Yesterday I spoke at the Princeton economics department. The title of my talk was:
“Unbiasedness”: You keep using that word. I do not think it means what you think it means.
The talk went all right—people seemed ok with what I was saying—but I didn’t see a lot of audience involvement. It was a bit like pushing at an open door. Everything I said sounded so reasonable, it didn’t seem clear where the interesting content was.
The talk went like this: I discussed various examples where people were using classical unbiased estimates. There was one example with a silly regression discontinuity analysis controlling for a cubic polynomial, where it’s least squares so it’s unbiased but the model makes no sense. And another example with a simple comparison in a randomized experiment, where selection bias (the statistical significance filter and various play-the-winner decisions) push the estimate higher so that the reported estimate is biased, even though the particular statistical procedure being reported is nominally unbiased.
My point was: Here are these methods that respected researchers (including economists) use, that get published in top journals, but which are clearly wrong, in the sense of giving estimates and uncertainty statements that we don’t believe.
Why are people using such methods, in one case using a clearly inappropriate model and in the other case avoiding clearly appropriate adjustments?
I think part of the problem is a prioritizing of “unbiasedness” and a misunderstanding of what this really means in the practical world of data analysis and publication. The idea is that unbiased estimates are seen as pure, and that it’s ok to use an analysis that’s evidently flawed, if it does not “bias” the estimate. So, in a regression discontinuity setting, it’s considered ok to control for a high-degree polynomial because this fits into the general idea that, if you control for unnecessary predictors in a regression, you’re fine: it adds no bias and all that might happen is that your standard error gets bigger. Now, ok, nobody wants a big standard error, but remember that the usual goal in applied work is “statistical significance.” So . . . as long as your estimate is more than 2 standard errors away from 0, you’re cool. The price you paid in terms of variance was, apparently, not too high.

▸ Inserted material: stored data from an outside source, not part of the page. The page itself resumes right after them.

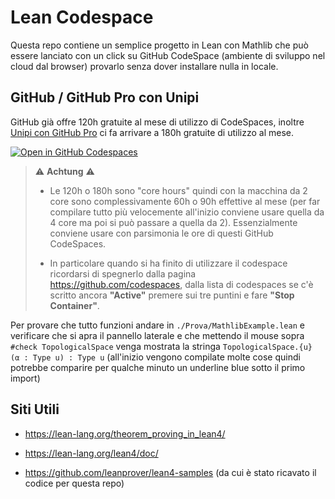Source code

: # Lean Codespace

Questa repo contiene un semplice progetto in Lean con Mathlib che può essere lanciato con un click su GitHub CodeSpace (ambiente di sviluppo nel cloud dal browser) provarlo senza dover installare nulla in locale.

## GitHub / GitHub Pro con Unipi

GitHub già offre 120h gratuite al mese di utilizzo di CodeSpaces, inoltre [Unipi con GitHub Pro](https://www.dm.unipi.it/github-pro/) ci fa arrivare a 180h gratuite di utilizzo al mese.  

[![Open in GitHub Codespaces](https://github.com/codespaces/badge.svg)](https://github.com/codespaces/new?skip_quickstart=true&hide_repo_select=true&ref=main&repo=698191991&machine=standardLinux32gb&location=WestEurope)

> :warning: **Achtung** :warning: 
> 
> - Le 120h o 180h sono "core hours" quindi con la macchina da 2 core sono complessivamente 60h o 90h effettive al mese (per far compilare tutto più velocemente all'inizio conviene usare quella da 4 core ma poi si può passare a quella da 2). Essenzialmente conviene usare con parsimonia le ore di questi GitHub CodeSpaces.
> 
> - In particolare quando si ha finito di utilizzare il codespace ricordarsi di spegnerlo dalla pagina <https://github.com/codespaces>, dalla lista di codespaces se c'è scritto ancora **"Active"** premere sui tre puntini e fare **"Stop Container"**.

Per provare che tutto funzioni andare in `./Prova/MathlibExample.lean` e verificare che si apra il pannello laterale e che mettendo il mouse sopra `#check TopologicalSpace` venga mostrata la stringa `TopologicalSpace.{u} (α : Type u) : Type u` (all'inizio vengono compilate molte cose quindi potrebbe comparire per qualche minuto un underline blue sotto il primo import)

## Siti Utili

- https://lean-lang.org/theorem_proving_in_lean4/

- https://lean-lang.org/lean4/doc/

- <https://github.com/leanprover/lean4-samples> (da cui è stato ricavato il codice per questa repo)
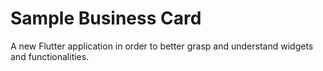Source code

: # Sample Business Card

A new Flutter application in order to better grasp and understand widgets and functionalities.
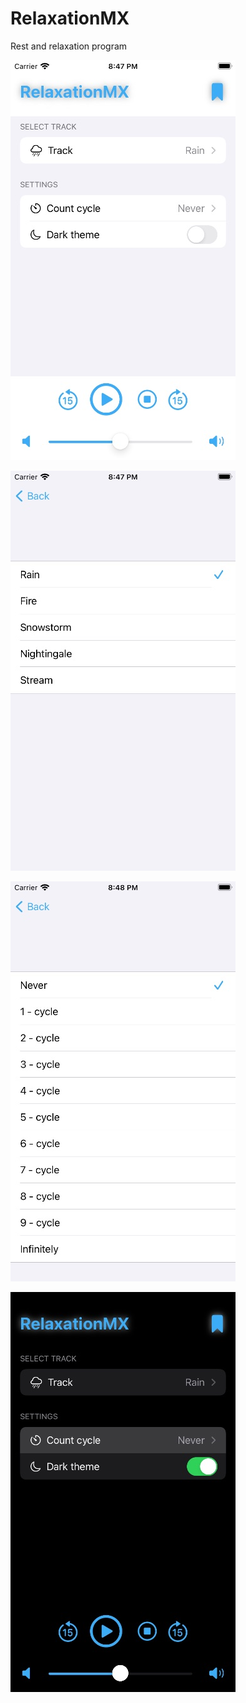 # RelaxationMX
Rest and relaxation program

![alt text](Screen/image_01.jpg "image_01")

![alt text](Screen/image_02.jpg "image_02")

![alt text](Screen/image_03.jpg "image_03")

![alt text](Screen/image_04.jpg "image_04")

In my talk, I then continued by briefly describing our Xbox analysis, as an example of how we can succeed by adjusting. Instead of clinging to a nominally unbiased procedure, we can reduce actual bias by modeling.
As I said above, the people in the audience (mostly economists and political scientists) pretty much agreed with everything I said, except that they disagreed with my claim that “minimizing bias is the traditional first goal of econometrics.”

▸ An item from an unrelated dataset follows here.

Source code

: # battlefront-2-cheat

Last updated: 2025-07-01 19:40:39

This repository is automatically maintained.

Or, maybe they accepted that this was a traditional first goal but they said that econometrics has moved on. In particular, I was informed that econometricians are much more interested in interval estimation than point estimation, and their typical first goal now is coverage. In fact, I was told that I could pretty much keep my talk as it was and just replace “unbiasedness” with “coverage” everywhere and it would still work. Thus, various conventional approaches for obtaining 95% intervals are believed to be ok because they have 95% coverage. But, because of selection and omitted variables, these intervals don’t have that nominal coverage. And that’s good to know.
The other point that was made to me after the talk was that, yes, some of the work I criticized was by respected economists—but this work was not published in econ journals. One of the papers was published in the tabloid PPNAS, for example. And these Princeton people assured me that had the work I’d criticized been presented in their seminar, they would’ve seen the problems—the omitted variable bias in one example and the selection bias in the other.
The point I made which still holds, I think, is the critique of what is commonly viewed as inferential conservatism. I feel that a central stream in econometric thinking is to play it safe, to favor unbiasedness and robustness over efficiency. And my central point is that the choices that look like “playing it safe” (for example, using least squares with no shrinkage, or taking simple comparisons with no adjustments) are, in practice, only used when the resulting estimates are more than 2 standard errors away from 0—and this selection sets us up for lots of problems.
So, I agree that it’s misleading to think of unbiasedness as the first goal in modern econometrics, but it remains my impression that there’s a misguided tendency in econometrics to downplay methods that increase statistical efficiency.